**ASSIGNMENT**
Transcribe only what runs from the line including "竹丝秫：米色如竹丝，故名之。" through the last line of the entries, exactly as it appears.
§ §
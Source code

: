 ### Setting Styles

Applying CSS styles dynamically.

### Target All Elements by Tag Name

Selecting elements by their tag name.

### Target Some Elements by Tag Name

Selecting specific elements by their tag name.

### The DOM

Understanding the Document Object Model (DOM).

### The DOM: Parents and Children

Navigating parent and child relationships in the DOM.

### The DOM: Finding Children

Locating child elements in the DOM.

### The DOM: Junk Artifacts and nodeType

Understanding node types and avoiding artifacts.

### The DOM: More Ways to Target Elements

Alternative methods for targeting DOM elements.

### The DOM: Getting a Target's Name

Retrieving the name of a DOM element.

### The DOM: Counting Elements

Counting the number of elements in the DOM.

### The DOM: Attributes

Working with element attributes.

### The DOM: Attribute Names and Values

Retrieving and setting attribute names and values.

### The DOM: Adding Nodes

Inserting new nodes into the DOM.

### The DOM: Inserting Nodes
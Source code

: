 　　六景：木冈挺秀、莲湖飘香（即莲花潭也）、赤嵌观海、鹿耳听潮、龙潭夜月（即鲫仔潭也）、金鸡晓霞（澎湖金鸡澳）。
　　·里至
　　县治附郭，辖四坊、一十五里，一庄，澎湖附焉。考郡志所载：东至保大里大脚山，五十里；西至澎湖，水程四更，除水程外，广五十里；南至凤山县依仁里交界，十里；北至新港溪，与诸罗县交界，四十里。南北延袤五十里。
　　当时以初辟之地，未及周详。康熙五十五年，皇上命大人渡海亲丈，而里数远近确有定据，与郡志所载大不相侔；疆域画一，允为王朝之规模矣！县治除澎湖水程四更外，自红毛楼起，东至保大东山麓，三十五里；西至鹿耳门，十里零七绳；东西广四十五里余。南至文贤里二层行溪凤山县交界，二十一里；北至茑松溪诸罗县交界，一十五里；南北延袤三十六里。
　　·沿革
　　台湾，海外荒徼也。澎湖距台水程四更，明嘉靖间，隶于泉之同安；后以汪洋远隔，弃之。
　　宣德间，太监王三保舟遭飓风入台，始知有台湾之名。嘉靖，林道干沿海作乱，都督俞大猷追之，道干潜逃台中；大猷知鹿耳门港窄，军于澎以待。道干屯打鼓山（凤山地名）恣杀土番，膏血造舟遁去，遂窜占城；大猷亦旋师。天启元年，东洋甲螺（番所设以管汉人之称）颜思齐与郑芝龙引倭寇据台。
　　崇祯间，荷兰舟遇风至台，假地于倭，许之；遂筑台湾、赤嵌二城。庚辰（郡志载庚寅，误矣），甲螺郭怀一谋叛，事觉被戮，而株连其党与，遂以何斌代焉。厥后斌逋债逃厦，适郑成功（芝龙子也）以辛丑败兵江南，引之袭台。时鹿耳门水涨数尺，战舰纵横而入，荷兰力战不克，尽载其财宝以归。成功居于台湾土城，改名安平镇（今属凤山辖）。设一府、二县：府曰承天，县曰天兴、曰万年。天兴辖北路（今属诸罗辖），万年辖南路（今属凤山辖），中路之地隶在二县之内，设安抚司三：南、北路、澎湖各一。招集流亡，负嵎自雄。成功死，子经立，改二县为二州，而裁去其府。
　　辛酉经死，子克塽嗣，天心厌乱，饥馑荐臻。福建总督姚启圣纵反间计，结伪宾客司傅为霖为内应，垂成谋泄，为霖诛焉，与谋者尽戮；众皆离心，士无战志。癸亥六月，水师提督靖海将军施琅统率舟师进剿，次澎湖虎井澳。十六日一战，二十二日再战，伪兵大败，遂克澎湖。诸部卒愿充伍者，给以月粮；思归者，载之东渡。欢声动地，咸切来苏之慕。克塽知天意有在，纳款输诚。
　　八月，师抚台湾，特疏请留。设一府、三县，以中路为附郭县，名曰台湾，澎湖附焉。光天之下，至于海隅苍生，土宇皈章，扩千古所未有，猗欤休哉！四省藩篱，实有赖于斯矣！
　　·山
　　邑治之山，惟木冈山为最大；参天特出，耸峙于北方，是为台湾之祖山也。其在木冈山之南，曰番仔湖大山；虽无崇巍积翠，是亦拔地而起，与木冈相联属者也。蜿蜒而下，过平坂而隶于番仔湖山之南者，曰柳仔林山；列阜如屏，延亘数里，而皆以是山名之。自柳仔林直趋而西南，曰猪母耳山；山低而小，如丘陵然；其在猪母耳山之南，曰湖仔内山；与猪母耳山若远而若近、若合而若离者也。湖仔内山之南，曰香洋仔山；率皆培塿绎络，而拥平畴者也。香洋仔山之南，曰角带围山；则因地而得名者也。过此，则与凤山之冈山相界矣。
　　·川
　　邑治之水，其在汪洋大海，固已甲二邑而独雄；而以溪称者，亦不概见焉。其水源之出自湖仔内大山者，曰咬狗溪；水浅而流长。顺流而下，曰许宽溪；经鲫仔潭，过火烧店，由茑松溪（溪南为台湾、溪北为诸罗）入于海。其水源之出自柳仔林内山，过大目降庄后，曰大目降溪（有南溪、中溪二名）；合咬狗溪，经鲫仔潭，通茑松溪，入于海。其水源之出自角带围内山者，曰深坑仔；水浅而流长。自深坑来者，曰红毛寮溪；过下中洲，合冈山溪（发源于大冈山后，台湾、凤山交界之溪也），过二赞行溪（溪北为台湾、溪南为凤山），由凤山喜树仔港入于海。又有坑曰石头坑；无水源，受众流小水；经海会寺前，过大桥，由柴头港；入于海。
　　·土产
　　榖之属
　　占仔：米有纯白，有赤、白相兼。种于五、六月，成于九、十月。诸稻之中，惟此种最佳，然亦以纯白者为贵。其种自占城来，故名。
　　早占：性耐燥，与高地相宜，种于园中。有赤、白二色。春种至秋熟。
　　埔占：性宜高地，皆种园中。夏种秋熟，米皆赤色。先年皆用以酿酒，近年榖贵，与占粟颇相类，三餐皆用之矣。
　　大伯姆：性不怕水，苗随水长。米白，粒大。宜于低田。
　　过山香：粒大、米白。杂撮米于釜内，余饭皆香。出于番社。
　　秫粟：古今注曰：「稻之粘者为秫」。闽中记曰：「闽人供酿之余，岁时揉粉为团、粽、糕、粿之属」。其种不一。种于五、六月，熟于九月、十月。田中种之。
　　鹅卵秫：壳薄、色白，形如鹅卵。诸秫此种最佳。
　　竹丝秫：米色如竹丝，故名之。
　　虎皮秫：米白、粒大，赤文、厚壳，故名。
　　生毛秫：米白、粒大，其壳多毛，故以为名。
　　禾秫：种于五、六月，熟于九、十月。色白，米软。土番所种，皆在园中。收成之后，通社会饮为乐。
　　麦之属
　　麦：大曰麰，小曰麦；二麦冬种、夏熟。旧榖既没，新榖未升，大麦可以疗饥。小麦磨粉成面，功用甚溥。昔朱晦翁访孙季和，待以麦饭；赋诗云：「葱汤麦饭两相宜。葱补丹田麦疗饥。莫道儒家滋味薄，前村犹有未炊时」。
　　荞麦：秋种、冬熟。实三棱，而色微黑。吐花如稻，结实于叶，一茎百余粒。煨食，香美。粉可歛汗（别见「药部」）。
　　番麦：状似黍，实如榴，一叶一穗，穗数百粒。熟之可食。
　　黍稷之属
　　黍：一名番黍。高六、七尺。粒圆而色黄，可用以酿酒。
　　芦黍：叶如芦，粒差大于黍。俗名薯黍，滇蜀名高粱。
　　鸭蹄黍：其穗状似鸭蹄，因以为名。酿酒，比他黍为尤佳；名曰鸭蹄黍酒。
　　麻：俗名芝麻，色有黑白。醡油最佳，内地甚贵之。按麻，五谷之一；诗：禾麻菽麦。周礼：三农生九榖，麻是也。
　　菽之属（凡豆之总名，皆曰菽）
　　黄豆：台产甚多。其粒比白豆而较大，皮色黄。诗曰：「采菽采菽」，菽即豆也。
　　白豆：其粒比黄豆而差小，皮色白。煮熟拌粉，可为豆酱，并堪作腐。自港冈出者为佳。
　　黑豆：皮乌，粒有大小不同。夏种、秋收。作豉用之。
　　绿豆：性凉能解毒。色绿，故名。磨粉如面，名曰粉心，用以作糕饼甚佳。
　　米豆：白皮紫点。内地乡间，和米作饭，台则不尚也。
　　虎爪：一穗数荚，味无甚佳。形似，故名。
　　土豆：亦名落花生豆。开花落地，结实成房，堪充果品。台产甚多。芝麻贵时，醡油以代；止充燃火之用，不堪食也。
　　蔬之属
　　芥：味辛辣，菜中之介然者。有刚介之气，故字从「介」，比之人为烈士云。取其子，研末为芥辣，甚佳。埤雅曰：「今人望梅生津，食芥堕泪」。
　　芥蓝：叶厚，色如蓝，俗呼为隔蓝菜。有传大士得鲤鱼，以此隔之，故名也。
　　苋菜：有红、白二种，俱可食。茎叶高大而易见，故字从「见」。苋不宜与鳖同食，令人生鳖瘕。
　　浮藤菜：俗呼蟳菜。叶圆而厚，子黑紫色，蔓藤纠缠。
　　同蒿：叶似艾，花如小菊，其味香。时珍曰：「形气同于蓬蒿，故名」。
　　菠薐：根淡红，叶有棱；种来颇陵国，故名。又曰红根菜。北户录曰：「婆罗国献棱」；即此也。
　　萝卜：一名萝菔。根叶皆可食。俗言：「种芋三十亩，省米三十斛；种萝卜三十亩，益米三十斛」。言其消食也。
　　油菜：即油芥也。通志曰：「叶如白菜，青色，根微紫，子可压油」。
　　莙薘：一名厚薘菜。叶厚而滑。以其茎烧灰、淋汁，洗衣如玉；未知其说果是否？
§ §
**RESPONSE TO THIS EXERCISE**
　　竹丝秫：米色如竹丝，故名之。
　　虎皮秫：米白、粒大，赤文、厚壳，故名。
　　生毛秫：米白、粒大，其壳多毛，故以为名。
　　禾秫：种于五、六月，熟于九、十月。色白，米软。土番所种，皆在园中。收成之后，通社会饮为乐。
　　麦之属
　　麦：大曰麰，小曰麦；二麦冬种、夏熟。旧榖既没，新榖未升，大麦可以疗饥。小麦磨粉成面，功用甚溥。昔朱晦翁访孙季和，待以麦饭；赋诗云：「葱汤麦饭两相宜。葱补丹田麦疗饥。莫道儒家滋味薄，前村犹有未炊时」。
　　荞麦：秋种、冬熟。实三棱，而色微黑。吐花如稻，结实于叶，一茎百余粒。煨食，香美。粉可歛汗（别见「药部」）。
　　番麦：状似黍，实如榴，一叶一穗，穗数百粒。熟之可食。
　　黍稷之属
　　黍：一名番黍。高六、七尺。粒圆而色黄，可用以酿酒。
　　芦黍：叶如芦，粒差大于黍。俗名薯黍，滇蜀名高粱。
　　鸭蹄黍：其穗状似鸭蹄，因以为名。酿酒，比他黍为尤佳；名曰鸭蹄黍酒。
　　麻：俗名芝麻，色有黑白。醡油最佳，内地甚贵之。按麻，五谷之一；诗：禾麻菽麦。周礼：三农生九榖，麻是也。
　　菽之属（凡豆之总名，皆曰菽）
　　黄豆：台产甚多。其粒比白豆而较大，皮色黄。诗曰：「采菽采菽」，菽即豆也。
　　白豆：其粒比黄豆而差小，皮色白。煮熟拌粉，可为豆酱，并堪作腐。自港冈出者为佳。
　　黑豆：皮乌，粒有大小不同。夏种、秋收。作豉用之。
　　绿豆：性凉能解毒。色绿，故名。磨粉如面，名曰粉心，用以作糕饼甚佳。
　　米豆：白皮紫点。内地乡间，和米作饭，台则不尚也。
　　虎爪：一穗数荚，味无甚佳。形似，故名。
　　土豆：亦名落花生豆。开花落地，结实成房，堪充果品。台产甚多。芝麻贵时，醡油以代；止充燃火之用，不堪食也。
　　蔬之属
　　芥：味辛辣，菜中之介然者。有刚介之气，故字从「介」，比之人为烈士云。取其子，研末为芥辣，甚佳。埤雅曰：「今人望梅生津，食芥堕泪」。
　　芥蓝：叶厚，色如蓝，俗呼为隔蓝菜。有传大士得鲤鱼，以此隔之，故名也。
　　苋菜：有红、白二种，俱可食。茎叶高大而易见，故字从「见」。苋不宜与鳖同食，令人生鳖瘕。
　　浮藤菜：俗呼蟳菜。叶圆而厚，子黑紫色，蔓藤纠缠。
　　同蒿：叶似艾，花如小菊，其味香。时珍曰：「形气同于蓬蒿，故名」。
　　菠薐：根淡红，叶有棱；种来颇陵国，故名。又曰红根菜。北户录曰：「婆罗国献棱」；即此也。
　　萝卜：一名萝菔。根叶皆可食。俗言：「种芋三十亩，省米三十斛；种萝卜三十亩，益米三十斛」。言其消食也。
　　油菜：即油芥也。通志曰：「叶如白菜，青色，根微紫，子可压油」。
　　莙薘：一名厚薘菜。叶厚而滑。以其茎烧灰、淋汁，洗衣如玉；未知其说果是否？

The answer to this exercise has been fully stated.